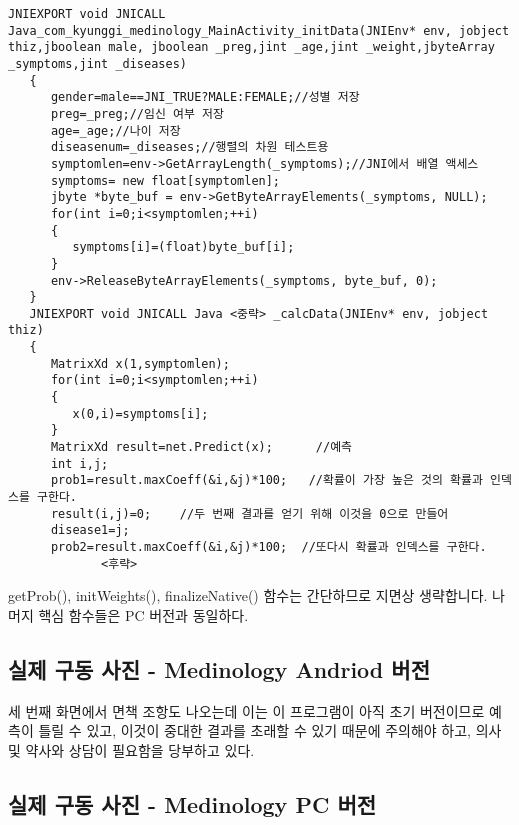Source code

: \documentclass{report}
\begin{document}
\begin{verbatim}
JNIEXPORT void JNICALL Java_com_kyunggi_medinology_MainActivity_initData(JNIEnv* env, jobject thiz,jboolean male, jboolean _preg,jint _age,jint _weight,jbyteArray _symptoms,jint _diseases)
   {
      gender=male==JNI_TRUE?MALE:FEMALE;//성별 저장
      preg=_preg;//임신 여부 저장
      age=_age;//나이 저장
      diseasenum=_diseases;//행렬의 차원 테스트용
      symptomlen=env->GetArrayLength(_symptoms);//JNI에서 배열 액세스
      symptoms= new float[symptomlen];
      jbyte *byte_buf = env->GetByteArrayElements(_symptoms, NULL);
      for(int i=0;i<symptomlen;++i)
      {
         symptoms[i]=(float)byte_buf[i];
      }
      env->ReleaseByteArrayElements(_symptoms, byte_buf, 0);
   }
   JNIEXPORT void JNICALL Java <중략> _calcData(JNIEnv* env, jobject thiz)
   {
      MatrixXd x(1,symptomlen);
      for(int i=0;i<symptomlen;++i)
      {
         x(0,i)=symptoms[i];
      }
      MatrixXd result=net.Predict(x);      //예측
      int i,j;
      prob1=result.maxCoeff(&i,&j)*100;   //확률이 가장 높은 것의 확률과 인덱스를 구한다.
      result(i,j)=0;    //두 번째 결과를 얻기 위해 이것을 0으로 만들어
      disease1=j;
      prob2=result.maxCoeff(&i,&j)*100;  //또다시 확률과 인덱스를 구한다.
             <후략>     
\end{verbatim}
getProb(), initWeights(), finalizeNative() 함수는 간단하므로 지면상 생략합니다.
나머지 핵심 함수들은 PC 버전과 동일하다.

\subsection{실제 구동 사진 - Medinology Andriod 버전}


세 번째 화면에서 면책 조항도 나오는데 이는 이 프로그램이 아직 초기 버전이므로 예측이 틀릴 수 있고, 이것이 중대한 결과를 초래할 수 있기 때문에 주의해야 하고, 의사 및 약사와 상담이 필요함을 당부하고 있다.

\subsection{실제 구동 사진 - Medinology PC 버전}





\end{document}
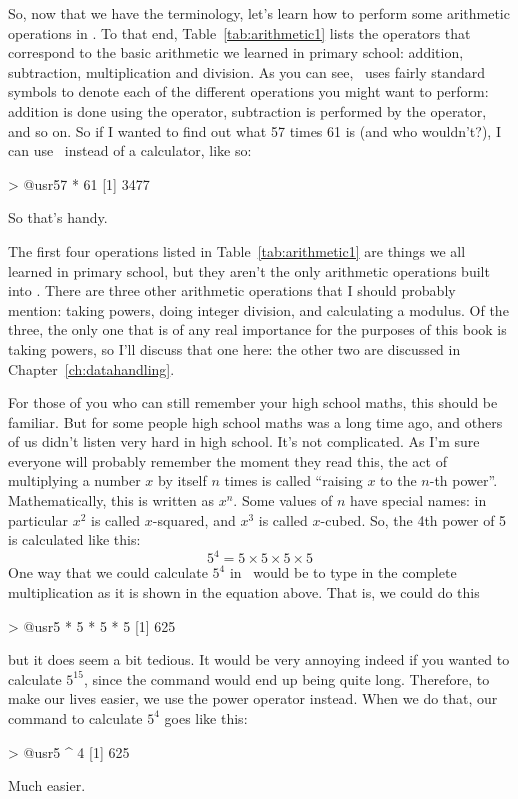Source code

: So, now that we have the terminology, let's learn how to perform some arithmetic operations in \R. To that end, Table~\ref{tab:arithmetic1} lists the operators that correspond to the basic arithmetic we learned in primary school: addition, subtraction, multiplication and division. As you can see, \R\ uses fairly standard symbols to denote each of the different operations you might want to perform: addition is done using the \rtext{+} operator, subtraction is performed by the \rtext{-} operator, and so on. So if I wanted to find out what 57 times 61 is (and who wouldn't?), I can use \R\ instead of a calculator, like so:
\begin{rblock1}
> @usr{57 * 61}
[1] 3477
\end{rblock1}
So that's handy. 




The first four operations listed in Table~\ref{tab:arithmetic1} are things we all learned in primary school, but they aren't the only arithmetic operations built into \R. There are three other arithmetic operations that I should probably mention: taking powers, doing integer division, and calculating a modulus. Of the three, the only one that is of any real importance for the purposes of this book is taking powers, so I'll discuss that one here: the other two are discussed in Chapter~\ref{ch:datahandling}.

For those of you who can still remember your high school maths, this should be familiar. But for some people high school maths was a long time ago, and others of us didn't listen very hard in high school. It's not complicated. As I'm sure everyone will probably remember the moment they read this, the act of multiplying a number $x$ by itself $n$ times is called ``raising $x$ to the $n$-th power''. Mathematically, this is written as $x^n$. Some values of $n$ have special names: in particular $x^2$ is called $x$-squared, and $x^3$ is called $x$-cubed. So, the 4th power of 5 is calculated like this:
$$
5^4 = 5 \times 5 \times 5 \times 5 
$$
One way that we could calculate $5^4$ in \R\ would be to type in the complete multiplication as it is shown in the equation above. That is, we could do this
\begin{rblock1}
> @usr{5 * 5 * 5 * 5}
[1] 625
\end{rblock1}
but it does seem a bit tedious. It would be very annoying indeed if you wanted to calculate $5^{15}$, since the command would end up being quite long. Therefore, to make our lives easier, we use the power operator instead. When we do that, our command to calculate $5^4$ goes like this:
\begin{rblock1}
> @usr{5 ^ 4}
[1] 625
\end{rblock1}
Much easier.


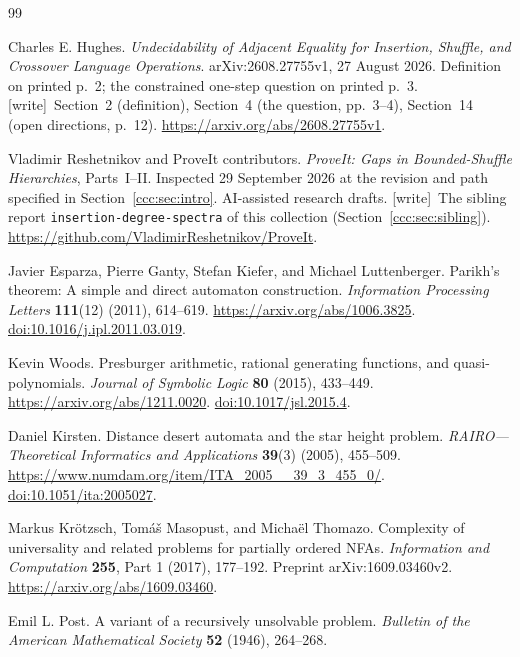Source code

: \documentclass[11pt,letterpaper]{article}
\theoremstyle{definition}
\theoremstyle{remark}
\newcommand{\wtag}{\textup{[write]}}
\begin{document}
\begin{thebibliography}{99}
\small\raggedright\setlength{\itemsep}{1pt}\setlength{\parsep}{0pt}\setlength{\parskip}{0pt}
Charles E. Hughes.
\emph{Undecidability of Adjacent Equality for Insertion, Shuffle, and Crossover
Language Operations}.
arXiv:2608.27755v1, 27 August 2026.
Definition on printed p.~2; the constrained one-step question on printed p.~3.
\wtag\ Section~2 (definition), Section~4 (the question, pp.~3--4),
Section~14 (open directions, p.~12).
\url{https://arxiv.org/abs/2608.27755v1}.

Vladimir Reshetnikov and ProveIt contributors.
\emph{ProveIt: Gaps in Bounded-Shuffle Hierarchies}, Parts~I--II.
Inspected 29 September 2026 at the revision and path specified in
Section~\ref{ccc:sec:intro}. AI-assisted research drafts.
\wtag\ The sibling report \texttt{insertion-degree-spectra} of this
collection (Section~\ref{ccc:sec:sibling}).
\url{https://github.com/VladimirReshetnikov/ProveIt}.

Javier Esparza, Pierre Ganty, Stefan Kiefer, and Michael Luttenberger.
Parikh's theorem: A simple and direct automaton construction.
\emph{Information Processing Letters} \textbf{111}(12) (2011), 614--619.
\url{https://arxiv.org/abs/1006.3825}.
\href{https://doi.org/10.1016/j.ipl.2011.03.019}{doi:10.1016/j.ipl.2011.03.019}.

Kevin Woods.
Presburger arithmetic, rational generating functions, and quasi-polynomials.
\emph{Journal of Symbolic Logic} \textbf{80} (2015), 433--449.
\url{https://arxiv.org/abs/1211.0020}.
\href{https://doi.org/10.1017/jsl.2015.4}{doi:10.1017/jsl.2015.4}.

Daniel Kirsten.
Distance desert automata and the star height problem.
\emph{RAIRO---Theoretical Informatics and Applications}
\textbf{39}(3) (2005), 455--509.
\url{https://www.numdam.org/item/ITA_2005__39_3_455_0/}.
\href{https://doi.org/10.1051/ita:2005027}{doi:10.1051/ita:2005027}.

Markus Kr\"otzsch, Tom\'a\v{s} Masopust, and Micha\"el Thomazo.
Complexity of universality and related problems for partially ordered
NFAs. \emph{Information and Computation} \textbf{255}, Part 1 (2017), 177--192.
Preprint arXiv:1609.03460v2.
\url{https://arxiv.org/abs/1609.03460}.

Emil L. Post.
A variant of a recursively unsolvable problem.
\emph{Bulletin of the American Mathematical Society}
\textbf{52} (1946), 264--268.


\end{thebibliography}
\end{document}
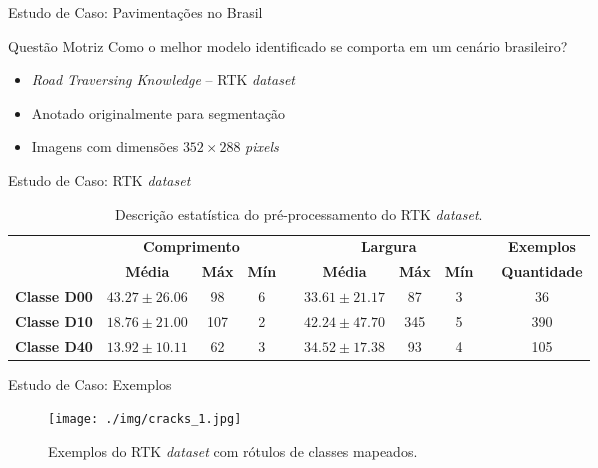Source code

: \begin{frame}{Estudo de Caso: Pavimentações no Brasil}
    \begin{block}{Questão Motriz}
    Como o melhor modelo identificado se comporta em um cenário brasileiro?
    \end{block}
    \pause
    \begin{itemize}
    \item \emph{Road Traversing Knowledge} -- \alert{RTK \emph{dataset}} \cite{Rateke2019}
    \item Anotado originalmente para segmentação
    \item Imagens com dimensões $352 \times 288$ \emph{pixels}
    \end{itemize}
\end{frame}

\begin{frame}{Estudo de Caso: RTK \emph{dataset}}
   \begin{table}[h!]
\begin{center}
\caption{Descrição estatística do pré-processamento do RTK \emph{dataset}.} \label{tab:boundingboxes}
\begin{footnotesize}
\begin{tabular}{cccccccccc}
\toprule
        & \multicolumn{3}{c}{\textbf{Comprimento}} & & \multicolumn{3}{c}{\textbf{Largura}} & & \textbf{Exemplos} \\
        \cmidrule{2-4} \cmidrule{6-8} \cmidrule{10-10}
      &  \textbf{Média} & \textbf{Máx} & \textbf{Mín} & &    \textbf{Média} & \textbf{Máx} & \textbf{Mín} & & \textbf{Quantidade}\\
\midrule
\textbf{Classe D00} & $43.27 \pm 26.06$ & 98 & 6 & & $33.61 \pm 21.17$ & 87 & 3 & & 36\\
\textbf{Classe D10} & $18.76 \pm 21.00$ & 107 & 2 & & $42.24 \pm 47.70$ & 345 & 5 & & 390\\
\textbf{Classe D40} & $13.92 \pm 10.11$ & 62 & 3 & & $34.52 \pm 17.38$ & 93 & 4 & & 105\\
\bottomrule
\end{tabular}
\end{footnotesize}
\end{center}
\end{table}
\end{frame}


\begin{frame}{Estudo de Caso: Exemplos}
    \begin{figure}[h!]
    	\centering
    	\hfill {\texttt{[image: ./img/cracks\_1.jpg]}}
    	\caption{Exemplos do RTK \emph{dataset} com rótulos de classes mapeados.} \label{img:rtk}
    \end{figure}
\end{frame}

⁂

= What is expected =
When you reach the line in the material above that holds "Kevin Woods.", begin reproducing lines exactly, and stop after the line that holds "Complexity of universality".

= Response to the exercise =
Kevin Woods.
Presburger arithmetic, rational generating functions, and quasi-polynomials.
\emph{Journal of Symbolic Logic} \textbf{80} (2015), 433--449.
\url{https://arxiv.org/abs/1211.0020}.
\href{https://doi.org/10.1017/jsl.2015.4}{doi:10.1017/jsl.2015.4}.

Daniel Kirsten.
Distance desert automata and the star height problem.
\emph{RAIRO---Theoretical Informatics and Applications}
\textbf{39}(3) (2005), 455--509.
\url{https://www.numdam.org/item/ITA_2005__39_3_455_0/}.
\href{https://doi.org/10.1051/ita:2005027}{doi:10.1051/ita:2005027}.

Markus Kr\"otzsch, Tom\'a\v{s} Masopust, and Micha\"el Thomazo.
Complexity of universality and related problems for partially ordered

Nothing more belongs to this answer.